» **What this task involves**
All records below are to be transcribed exactly, with every picture left out.

Data excerpts: Begin

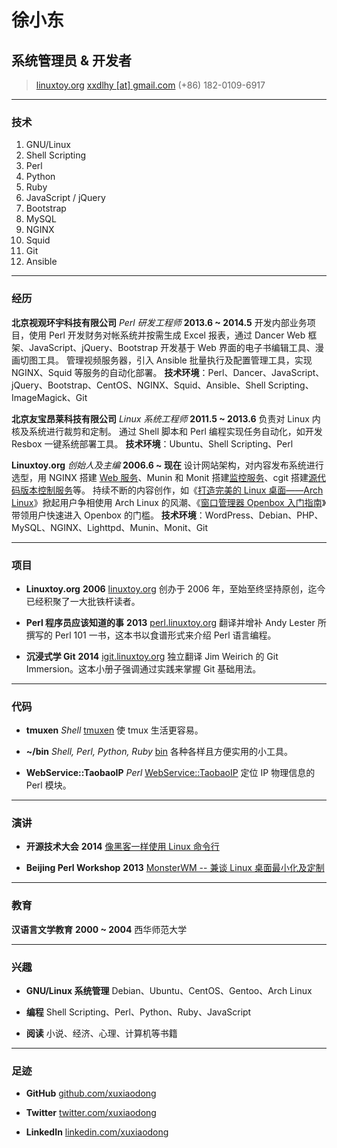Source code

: # 徐小东
## 系统管理员 & 开发者

> [linuxtoy.org](http://linuxtoy.org)
> [xxdlhy [at] gmail.com](mailto:xxdlhy@gmail.com)
> (+86) 182-0109-6917

------

### 技术

1. GNU/Linux
1. Shell Scripting
1. Perl
1. Python
1. Ruby
1. JavaScript / jQuery
1. Bootstrap
1. MySQL
1. NGINX
1. Squid
1. Git
1. Ansible

------

### 经历

**北京视观环宇科技有限公司** *Perl 研发工程师* __2013.6 ~ 2014.5__
    开发内部业务项目，使用 Perl 开发财务对帐系统并按需生成 Excel 报表，通过 Dancer Web 框架、JavaScript、jQuery、Bootstrap 开发基于 Web 界面的电子书编辑工具、漫画切图工具。
    管理视频服务器，引入 Ansible 批量执行及配置管理工具，实现 NGINX、Squid 等服务的自动化部署。
    **技术环境**：Perl、Dancer、JavaScript、jQuery、Bootstrap、CentOS、NGINX、Squid、Ansible、Shell Scripting、ImageMagick、Git

**北京友宝昂莱科技有限公司** *Linux 系统工程师* __2011.5 ~ 2013.6__
    负责对 Linux 内核及系统进行裁剪和定制。
    通过 Shell 脚本和 Perl 编程实现任务自动化，如开发 Resbox 一键系统部署工具。
    **技术环境**：Ubuntu、Shell Scripting、Perl

**Linuxtoy.org** *创始人及主编* __2006.6 ~ 现在__
    设计网站架构，对内容发布系统进行选型，用 NGINX 搭建 [Web 服务](https://linuxtoy.org)、Munin 和 Monit 搭建[监控服务](http://linuxtoy.org/m/)、cgit 搭建[源代码版本控制服务](http://git.linuxtoy.org)等。
    持续不断的内容创作，如《[打造完美的 Linux 桌面——Arch Linux](http://linuxtoy.org/archives/the-perfect-linux-desktop-arch-linux-2007-08-2-1.html)》掀起用户争相使用 Arch Linux 的风潮、《[窗口管理器 Openbox 入门指南](http://linuxtoy.org/archives/openbox-getting-started-guide.html)》带领用户快速进入 Openbox 的门槛。
    **技术环境**：WordPress、Debian、PHP、MySQL、NGINX、Lighttpd、Munin、Monit、Git

------

### 项目

* **Linuxtoy.org** __2006__
    [linuxtoy.org](http://linuxtoy.org)
    创办于 2006 年，至始至终坚持原创，迄今已经积聚了一大批铁杆读者。

* **Perl 程序员应该知道的事** __2013__
    [perl.linuxtoy.org](http://perl.linuxtoy.org)
    翻译并增补 Andy Lester 所撰写的 Perl 101 一书，这本书以食谱形式来介绍 Perl 语言编程。

* **沉浸式学 Git** __2014__
    [igit.linuxtoy.org](http://igit.linuxtoy.org)
    独立翻译 Jim Weirich 的 Git Immersion。这本小册子强调通过实践来掌握 Git 基础用法。

------

### 代码

* **tmuxen** *Shell*
    [tmuxen](http://github.com/xuxiaodong/tmuxen)
    使 tmux 生活更容易。

* **~/bin** *Shell, Perl, Python, Ruby*
    [bin](https://github.com/xuxiaodong/bin)
    各种各样且方便实用的小工具。

* **WebService::TaobaoIP** *Perl*
    [WebService::TaobaoIP](https://metacpan.org/release/WebService-TaobaoIP)
    定位 IP 物理信息的 Perl 模块。

------

### 演讲

* **开源技术大会** __2014__
    [像黑客一样使用 Linux 命令行](http://talk.linuxtoy.org/using-cli/)

* **Beijing Perl Workshop** __2013__
    [MonsterWM -- 兼谈 Linux 桌面最小化及定制](http://talk.linuxtoy.org/using-mwm/)

------

### 教育

**汉语言文学教育** __2000 ~ 2004__
    西华师范大学

------

### 兴趣

* **GNU/Linux 系统管理**
    Debian、Ubuntu、CentOS、Gentoo、Arch Linux

* **编程**
    Shell Scripting、Perl、Python、Ruby、JavaScript

* **阅读**
    小说、经济、心理、计算机等书籍

------

### 足迹

* **GitHub**
    [github.com/xuxiaodong](https://github.com/xuxiaodong)

* **Twitter**
    [twitter.com/xuxiaodong](https://twitter.com/xuxiaodong)

* **LinkedIn**
    [linkedin.com/xuxiaodong](http://www.linkedin.com/pub/xiaodong-xu/62/319/7)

Data excerpts: End

» **Output for this task**
Source code

: # 徐小东
## 系统管理员 & 开发者

> [linuxtoy.org](http://linuxtoy.org)
> [xxdlhy [at] gmail.com](mailto:xxdlhy@gmail.com)
> (+86) 182-0109-6917

------

### 技术

1. GNU/Linux
1. Shell Scripting
1. Perl
1. Python
1. Ruby
1. JavaScript / jQuery
1. Bootstrap
1. MySQL
1. NGINX
1. Squid
1. Git
1. Ansible

------

### 经历

**北京视观环宇科技有限公司** *Perl 研发工程师* __2013.6 ~ 2014.5__
    开发内部业务项目，使用 Perl 开发财务对帐系统并按需生成 Excel 报表，通过 Dancer Web 框架、JavaScript、jQuery、Bootstrap 开发基于 Web 界面的电子书编辑工具、漫画切图工具。
    管理视频服务器，引入 Ansible 批量执行及配置管理工具，实现 NGINX、Squid 等服务的自动化部署。
    **技术环境**：Perl、Dancer、JavaScript、jQuery、Bootstrap、CentOS、NGINX、Squid、Ansible、Shell Scripting、ImageMagick、Git

**北京友宝昂莱科技有限公司** *Linux 系统工程师* __2011.5 ~ 2013.6__
    负责对 Linux 内核及系统进行裁剪和定制。
    通过 Shell 脚本和 Perl 编程实现任务自动化，如开发 Resbox 一键系统部署工具。
    **技术环境**：Ubuntu、Shell Scripting、Perl

**Linuxtoy.org** *创始人及主编* __2006.6 ~ 现在__
    设计网站架构，对内容发布系统进行选型，用 NGINX 搭建 [Web 服务](https://linuxtoy.org)、Munin 和 Monit 搭建[监控服务](http://linuxtoy.org/m/)、cgit 搭建[源代码版本控制服务](http://git.linuxtoy.org)等。
    持续不断的内容创作，如《[打造完美的 Linux 桌面——Arch Linux](http://linuxtoy.org/archives/the-perfect-linux-desktop-arch-linux-2007-08-2-1.html)》掀起用户争相使用 Arch Linux 的风潮、《[窗口管理器 Openbox 入门指南](http://linuxtoy.org/archives/openbox-getting-started-guide.html)》带领用户快速进入 Openbox 的门槛。
    **技术环境**：WordPress、Debian、PHP、MySQL、NGINX、Lighttpd、Munin、Monit、Git

------

### 项目

* **Linuxtoy.org** __2006__
    [linuxtoy.org](http://linuxtoy.org)
    创办于 2006 年，至始至终坚持原创，迄今已经积聚了一大批铁杆读者。

* **Perl 程序员应该知道的事** __2013__
    [perl.linuxtoy.org](http://perl.linuxtoy.org)
    翻译并增补 Andy Lester 所撰写的 Perl 101 一书，这本书以食谱形式来介绍 Perl 语言编程。

* **沉浸式学 Git** __2014__
    [igit.linuxtoy.org](http://igit.linuxtoy.org)
    独立翻译 Jim Weirich 的 Git Immersion。这本小册子强调通过实践来掌握 Git 基础用法。

------

### 代码

* **tmuxen** *Shell*
    [tmuxen](http://github.com/xuxiaodong/tmuxen)
    使 tmux 生活更容易。

* **~/bin** *Shell, Perl, Python, Ruby*
    [bin](https://github.com/xuxiaodong/bin)
    各种各样且方便实用的小工具。

* **WebService::TaobaoIP** *Perl*
    [WebService::TaobaoIP](https://metacpan.org/release/WebService-TaobaoIP)
    定位 IP 物理信息的 Perl 模块。

------

### 演讲

* **开源技术大会** __2014__
    [像黑客一样使用 Linux 命令行](http://talk.linuxtoy.org/using-cli/)

* **Beijing Perl Workshop** __2013__
    [MonsterWM -- 兼谈 Linux 桌面最小化及定制](http://talk.linuxtoy.org/using-mwm/)

------

### 教育

**汉语言文学教育** __2000 ~ 2004__
    西华师范大学

------

### 兴趣

* **GNU/Linux 系统管理**
    Debian、Ubuntu、CentOS、Gentoo、Arch Linux

* **编程**
    Shell Scripting、Perl、Python、Ruby、JavaScript

* **阅读**
    小说、经济、心理、计算机等书籍

------

### 足迹

* **GitHub**
    [github.com/xuxiaodong](https://github.com/xuxiaodong)

* **Twitter**
    [twitter.com/xuxiaodong](https://twitter.com/xuxiaodong)

* **LinkedIn**
    [linkedin.com/xuxiaodong](http://www.linkedin.com/pub/xiaodong-xu/62/319/7)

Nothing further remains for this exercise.